Aviation International News » April 2004
March 30, 2007, 8:02 AM

Brazil’s Embraer delivered its first batch of newly certified Embraer 170s to three customers last month, just as the company prepared to score a major U.S. sale for the 70- to 78-seat twinjet. Indianapolis-based Republic Airlines–the sister company of Embraer devotee Chautauqua Airlines–will become the second U.S. airline to commit to the company’s newest product under a plan to press into service 16 of the airplanes for its newly signed code-share partnership with United Airlines (see “Regionals Update”on opposite page).

Meanwhile, Embraer appeared ready to deal another humiliating blow to rival Bombardier, after Air Canada told representatives from its mainline pilot union that it wants to replace half of its recent tentative order for thirty 75-seat CRJ705s with 15 Embraer 170s or 175s. In December bankrupt Air Canada split an order for 90 airplanes between the two manufacturers, but ongoing negotiations over regional and mainline flying rights have prompted Air Canada to reconsider the planned fleet mix and place the Embraer jets with the mainline, convert the remaining 15 positions on CRJ705s to an order for 70-seat CRJ700s, and award those to Air Canada Jazz.

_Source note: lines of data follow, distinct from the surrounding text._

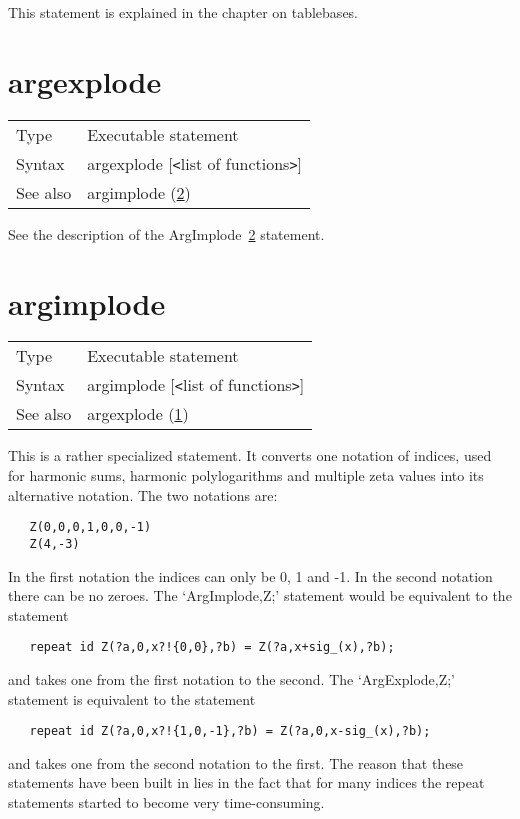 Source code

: \noindent This statement is explained in the chapter on 
tablebases.\vspace{10mm}


\section{argexplode}
\label{substaargexplode}

\noindent \begin{tabular}{ll}
Type & Executable statement\\
Syntax & argexplode [{\tt<}list of functions{\tt>}] \\
See also & argimplode (\ref{substaargimplode})
\end{tabular} \vspace{4mm}

\noindent See the description of the ArgImplode~\ref{substaargimplode} 
statement.
\vspace{10mm}


\section{argimplode}
\label{substaargimplode}

\noindent \begin{tabular}{ll}
Type & Executable statement\\
Syntax & argimplode [{\tt<}list of functions{\tt>}] \\
See also & argexplode (\ref{substaargexplode})
\end{tabular} \vspace{4mm}

\noindent This is a rather specialized statement. It converts one notation 
of indices, used for harmonic sums, harmonic 
polylogarithms and multiple zeta values into 
its alternative notation. The two notations are:
\begin{verbatim}
   Z(0,0,0,1,0,0,-1)
   Z(4,-3)
\end{verbatim}
In the first notation the indices can only be 0, 1 and -1. In the second 
notation there can be no zeroes. The `ArgImplode,Z;' 
statement would be 
equivalent to the statement
\begin{verbatim}
   repeat id Z(?a,0,x?!{0,0},?b) = Z(?a,x+sig_(x),?b);
\end{verbatim}
and takes one from the first notation to the second. The `ArgExplode,Z;' 
statement is equivalent to the statement
\begin{verbatim}
   repeat id Z(?a,0,x?!{1,0,-1},?b) = Z(?a,0,x-sig_(x),?b);
\end{verbatim}
and takes one from the second notation to the first. The reason that these 
statements have been built in lies in the fact that for many indices the 
repeat statements started to become very time-consuming.

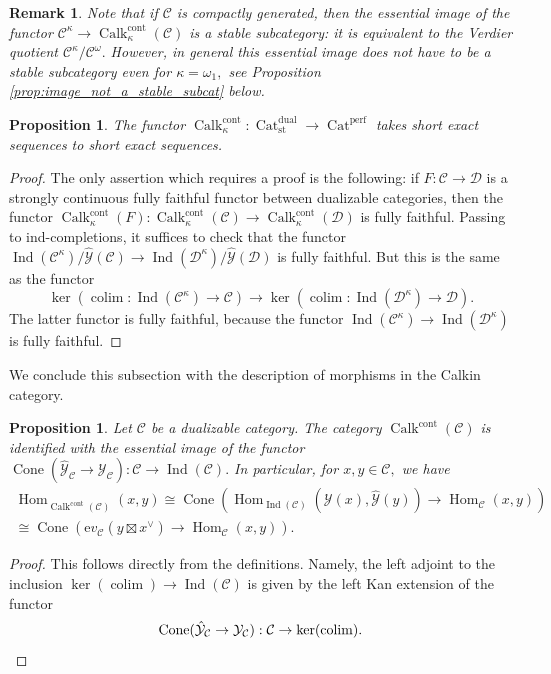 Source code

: \documentclass[11pt,leqno]{amsart}
\newtheorem{prop}[theo]{Proposition}
\newtheorem{remark}[theo]{Remark}
\numberwithin{equation}{section}
\def\Hom{\operatorname{Hom}}
\DeclareMathOperator*{\colim}{colim}
\newcommand{\Cat}{\operatorname{Cat}}
\newcommand{\Cone}{\operatorname{Cone}}
\newcommand{\cont}{\operatorname{cont}}
\newcommand{\st}{\operatorname{st}}
\newcommand{\dual}{\operatorname{dual}}
\newcommand{\ev}{\mathrm ev}
\newcommand{\cD}{{\mathcal D}}
\newcommand{\cC}{{\mathcal C}}
\newcommand{\cY}{{\mathcal Y}}
\newcommand{\perf}{\operatorname{perf}}
\newcommand{\Ind}{\operatorname{Ind}}
\newcommand{\Calk}{\operatorname{Calk}}
\begin{document}
\begin{remark}Note that if $\cC$ is compactly generated, then the essential image of the functor $\cC^{\kappa}\to\Calk_{\kappa}^{\cont}(\cC)$ is a stable subcategory: it is equivalent to the Verdier quotient $\cC^{\kappa}/\cC^{\omega}.$ However, in general this essential image does not have to be a stable subcategory even for $\kappa=\omega_1,$ see Proposition \ref{prop:image_not_a_stable_subcat} below.\end{remark}

\begin{prop}\label{prop:exactness_of_Calk} The functor $\Calk_{\kappa}^{\cont}:\Cat_{\st}^{\dual}\to \Cat^{\perf}$ takes short exact sequences to short exact sequences.\end{prop}

\begin{proof}The only assertion which requires a proof is the following: if $F:\cC\to\cD$ is a strongly continuous fully faithful functor between dualizable categories, then the functor $\Calk_{\kappa}^{\cont}(F):\Calk_{\kappa}^{\cont}(\cC)\to \Calk_{\kappa}^{\cont}(\cD)$ is fully faithful. Passing to ind-completions, it suffices to check that the functor $\Ind(\cC^{\kappa})/\hat{\cY}(\cC)\to \Ind(\cD^{\kappa})/\hat{\cY}(\cD)$ is fully faithful. But this is the same as the functor $$\ker(\colim:\Ind(\cC^{\kappa})\to\cC)\to \ker(\colim:\Ind(\cD^{\kappa})\to\cD).$$ The latter functor is fully faithful, because the functor $\Ind(\cC^{\kappa})\to \Ind(\cD^{\kappa})$ is fully faithful.\end{proof}

We conclude this subsection with the description of morphisms in the Calkin category.

\begin{prop}\label{prop:Homs_in_Calk} Let $\cC$ be a dualizable category. The category $\Calk^{\cont}(\cC)$ is identified with the essential image of the functor $\Cone(\hat{\cY}_{\cC}\to\cY_{\cC}):\cC\to\Ind(\cC).$ In particular, for $x,y\in\cC,$ we have
\begin{multline*}\Hom_{\Calk^{\cont}(\cC)}(x,y)\cong\Cone(\Hom_{\Ind(\cC)}(\cY(x),\hat{\cY}(y))\to\Hom_{\cC}(x,y))\\ \cong
\Cone(\ev_{\cC}(y\boxtimes x^{\vee})\to \Hom_{\cC}(x,y)).
\end{multline*}
\end{prop}

\begin{proof}This follows directly from the definitions. Namely, the left adjoint to the inclusion $\ker(\colim)\to\Ind(\cC)$ is given by the left Kan extension of the functor \begin{equation*}\Cone(\hat{\cY}_{\cC}\to\cY_{\cC}):\cC\to \ker(\colim).\qedhere\end{equation*}\end{proof}
\end{document}
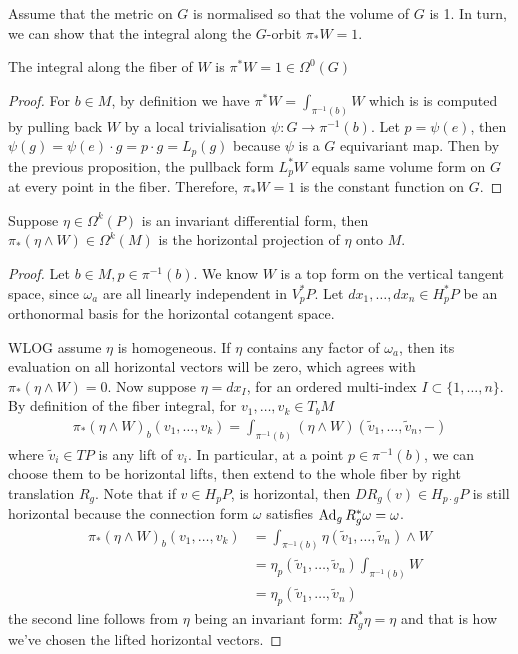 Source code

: Assume that the metric on $G$ is normalised so that the volume of $G$ is 1.
In turn, we can show that the integral along the $G$-orbit $\pi_*W = 1$. 
\begin{cor}
	The integral along the fiber of $W$ is  $\pi^*W = 1 \in \Omega^0(G)$
\end{cor}
\begin{proof}
	For $b\in M$, by definition we have $\pi^*W = \int_{\pi^{-1}(b)} W$ which is
	is computed by pulling back $W$ by a 
	local trivialisation $\psi : G \to \pi^{-1}(b)$. 
	Let $p=\psi(e)$, then $\psi(g) = \psi(e)\cdot g = p\cdot g = L_p(g)$ because
	$\psi$ is a  $G$ equivariant map. Then by the previous proposition, the
	pullback form $L_p^*W$ equals same volume form on $G$ at every point in the 
	fiber. Therefore, $\pi_*W = 1$ is the constant function on  $G$.
\end{proof}

\begin{prop} \label{prop:integral_horizontal_proj}
	Suppose $\eta \in \Omega^k(P)$ is an invariant differential form, then
	 $\pi_*(\eta \wedge W) \in \Omega^k(M)$ is the horizontal projection of 
	 $\eta$ onto $M$.
\end{prop}
\begin{proof}
	Let $b\in M, p\in \pi^{-1}(b)$. 
	We know  $W$ is a top form on the vertical tangent space, 
	since  $\omega_a$ are all linearly independent in $V_p^*P$. Let
	$dx_1,\ldots,dx_n \in H_p^*P$ be an orthonormal basis for the horizontal
	cotangent space. 

	WLOG assume $\eta$ is homogeneous. If $\eta$ contains any factor of
	$\omega_a$, then its evaluation on all horizontal vectors will be zero, which
	agrees with $\pi_*(\eta\wedge W) = 0$. Now suppose $\eta = dx_I$, for 
	an ordered multi-index $I\subset\{1,\ldots,n\}$.
	By definition of the fiber integral, for $v_1,\ldots,v_k \in T_bM$
	\begin{align*}
		\pi_*(\eta\wedge W)_b(v_1,\ldots,v_k) 
		= \int_{\pi^{-1}(b)} (\eta\wedge W)(\widetilde{v}_1,\ldots,\widetilde{v}_n,-)
	\end{align*}
	where $\widetilde{v}_i \in TP$ is any lift of $v_i$. In particular, at a
	point $p\in \pi^{-1}(b)$, we can choose them to be horizontal lifts, then
	extend to the whole fiber by right translation $R_g$. Note that if  $v\in H_pP$, is
	horizontal, then  $DR_g(v) \in H_{p\cdot g}P$ is still horizontal because 
	the connection form $\omega$ satisfies  $\operatorname{Ad}_g R_g^* \omega = \omega$. 
	\begin{align*}
		\pi_*(\eta\wedge W)_b(v_1,\ldots,v_k) 
		&= \int_{\pi^{-1}(b)} \eta(\widetilde{v}_1,\ldots,\widetilde{v}_n)\wedge W \\
		&= \eta_p(\widetilde{v}_1,\ldots,\widetilde{v}_n)\int_{\pi^{-1}(b)} W \\
		&= \eta_p(\widetilde{v}_1,\ldots,\widetilde{v}_n) 
	\end{align*}
	the second line follows from $\eta$ being an invariant form: 
	$R_g^*\eta = \eta$ and that is how we've chosen the lifted horizontal
	vectors. 
\end{proof}


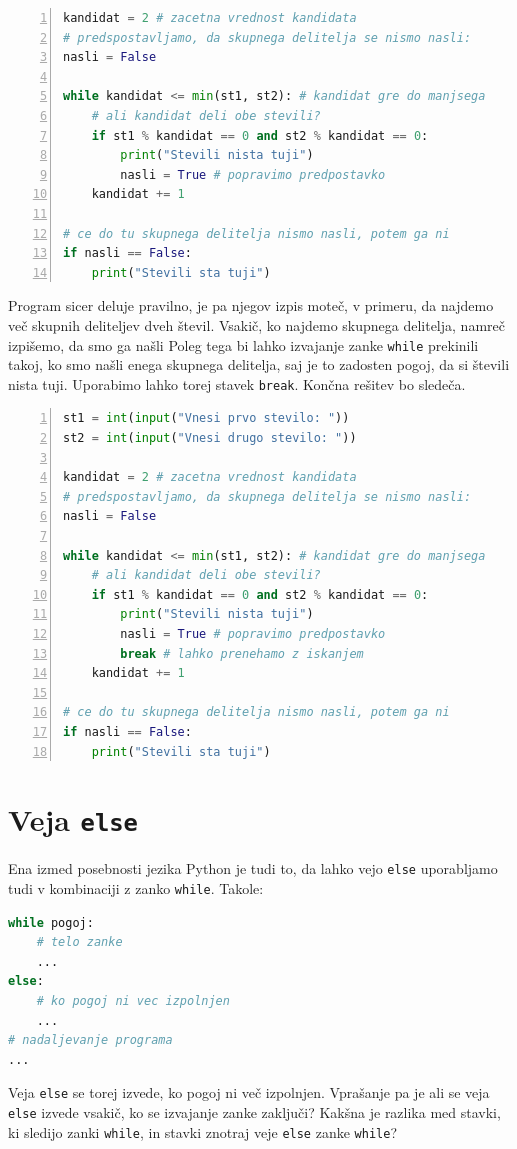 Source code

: \begin{resitev}
\begin{lstlisting}[language=Python,numbers=left]
kandidat = 2 # zacetna vrednost kandidata
# predspostavljamo, da skupnega delitelja se nismo nasli:
nasli = False 

while kandidat <= min(st1, st2): # kandidat gre do manjsega
    # ali kandidat deli obe stevili?
    if st1 % kandidat == 0 and st2 % kandidat == 0:
        print("Stevili nista tuji")
        nasli = True # popravimo predpostavko
    kandidat += 1

# ce do tu skupnega delitelja nismo nasli, potem ga ni        
if nasli == False: 
    print("Stevili sta tuji")
\end{lstlisting}
Program sicer deluje pravilno, je pa njegov izpis moteč, v primeru, da najdemo več skupnih deliteljev dveh števil. Vsakič, ko najdemo skupnega delitelja, namreč izpišemo, da smo ga našli
Poleg tega bi lahko izvajanje zanke \texttt{while} prekinili takoj, ko smo našli enega skupnega delitelja, saj je to zadosten pogoj, da si števili nista tuji. Uporabimo lahko torej stavek \texttt{break}. Končna rešitev bo sledeča.
\begin{lstlisting}[language=Python,numbers=left]
st1 = int(input("Vnesi prvo stevilo: "))
st2 = int(input("Vnesi drugo stevilo: "))

kandidat = 2 # zacetna vrednost kandidata
# predspostavljamo, da skupnega delitelja se nismo nasli:
nasli = False 

while kandidat <= min(st1, st2): # kandidat gre do manjsega
    # ali kandidat deli obe stevili?
    if st1 % kandidat == 0 and st2 % kandidat == 0:
        print("Stevili nista tuji")
        nasli = True # popravimo predpostavko
        break # lahko prenehamo z iskanjem
    kandidat += 1 

# ce do tu skupnega delitelja nismo nasli, potem ga ni        
if nasli == False: 
    print("Stevili sta tuji")
\end{lstlisting}
\end{resitev}

\section{Veja \texttt{else}}
Ena izmed posebnosti jezika Python je tudi to, da lahko vejo \texttt{else} uporabljamo tudi v kombinaciji z zanko \texttt{while}. Takole:
\begin{lstlisting}[language=Python]
while pogoj:
    # telo zanke
    ...
else:
    # ko pogoj ni vec izpolnjen
    ...
# nadaljevanje programa
...
\end{lstlisting}
Veja \texttt{else} se torej izvede, ko pogoj ni več izpolnjen. Vprašanje pa je ali se veja \texttt{else} izvede vsakič, ko se izvajanje zanke zaključi? Kakšna je razlika med stavki, ki sledijo zanki \texttt{while}, in stavki znotraj veje \texttt{else} zanke \texttt{while}?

As Bombardier union leaders called for intervention by the federal government in Ottawa to foil Air Canada’s latest fleet plans, US Airways sped preparations for the launch of its enigmatic MidAtlantic unit, now scheduled to fly its first Embraer 170s out of Pittsburgh on April 4. Early destinations will include Albany and Syracuse, N.Y., Atlanta, Boston, Nashville, Tenn., and Newark, N.J. Next month MidAtlantic plans to add flights to Buffalo, Washington, D.C., Detroit, Philadelphia and Kansas City. On March 8 MidAtlantic took the first two of a firm order for 85 of the new jets, full delivery of which remains subject to approval of export financing by Brazilian state bank BNDES.

All the activity marks a dramatic swing in fortunes for the Embraer 170, dogged since its launch by no fewer than four separate certification delays and financial uncertainty of major customers such as US Airways, Swiss International Airlines and Alitalia. Fittingly, the first delivery went to one of the few financially stable airlines in Embraer’s 170 order book–Poland’s LOT, which planned to place its first 70-seat airplane into service late last month. A recent inductee into the Star Alliance, LOT saw a 14-percent increase in domestic travel last year and an 11-percent increase in passengers flying from Warsaw to Europe and the Middle East.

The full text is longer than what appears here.